■ What this task involves ■
Read through the data, and wherever a line holds the word "itemize", write that line out.

++++ Records for the task

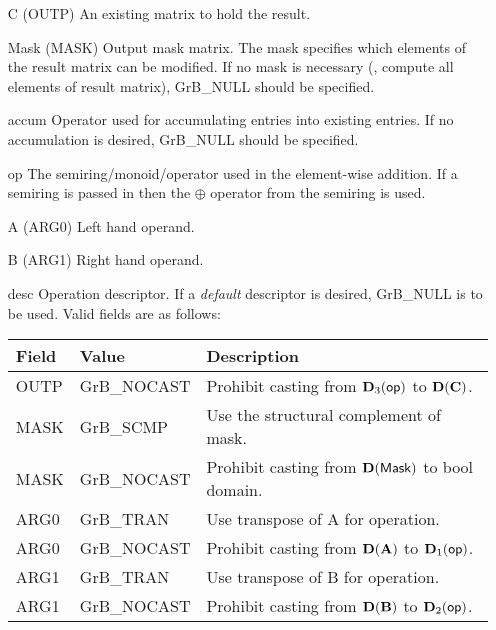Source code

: \begin{itemize}[leftmargin=1.1in]
    \item[{\sf C}]     ({\sf OUTP}) An existing matrix to hold the result.

    \item[{\sf Mask}] ({\sf MASK}) Output mask matrix. The mask
    specifies which elements of the result matrix can be modified.
    If no mask is necessary (\ie, compute all elements of result
    matrix), {\sf GrB\_NULL} should be specified.

    \item[{\sf accum}]  Operator used for accumulating entries into existing
                         entries. If no accumulation is desired,
                        {\sf GrB\_NULL} should be specified.

    \item[{\sf op}]    The semiring/monoid/operator used in the element-wise addition.
                       If a semiring is passed in then the $\oplus$ operator from
                                    the semiring is used.
    \item[{\sf A}]     ({\sf ARG0}) Left hand operand.
    \item[{\sf B}]     ({\sf ARG1}) Right hand operand.
    
    \item[{\sf desc}]  Operation descriptor. If a
    \emph{default} descriptor is desired, {\sf GrB\_NULL} is to be
    used. Valid fields are as follows: \\
    \begin{tabular}{lll}
        Field  & Value & Description \\
        \hline
        {\sf OUTP} & {\sf GrB\_NOCAST} & Prohibit casting from $\bold{D}_3({\sf op})$ to $\bold{D}({\bf C})$. \\
        {\sf MASK} & {\sf GrB\_SCMP} & Use the structural complement of {\sf mask}. \\
    {\sf MASK} & {\sf GrB\_NOCAST} & Prohibit casting from $\bold{D}({\sf Mask})$ to {\sf bool} domain. \\
    {\sf ARG0} & {\sf GrB\_TRAN} & Use transpose of {\sf A} for operation. \\
        {\sf ARG0} & {\sf GrB\_NOCAST} & Prohibit casting from $\bold{D}({\bf A})$ to $\bold{D}_1({\sf op})$. \\
    {\sf ARG1} & {\sf GrB\_TRAN} & Use transpose of {\sf B} for operation. \\
        {\sf ARG1} & {\sf GrB\_NOCAST} & Prohibit casting from $\bold{D}({\bf B})$ to $\bold{D}_2({\sf op})$. \\
    \end{tabular}
\end{itemize}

++++++++

■ Solution to this task ■
: \begin{itemize}[leftmargin=1.1in]
\end{itemize}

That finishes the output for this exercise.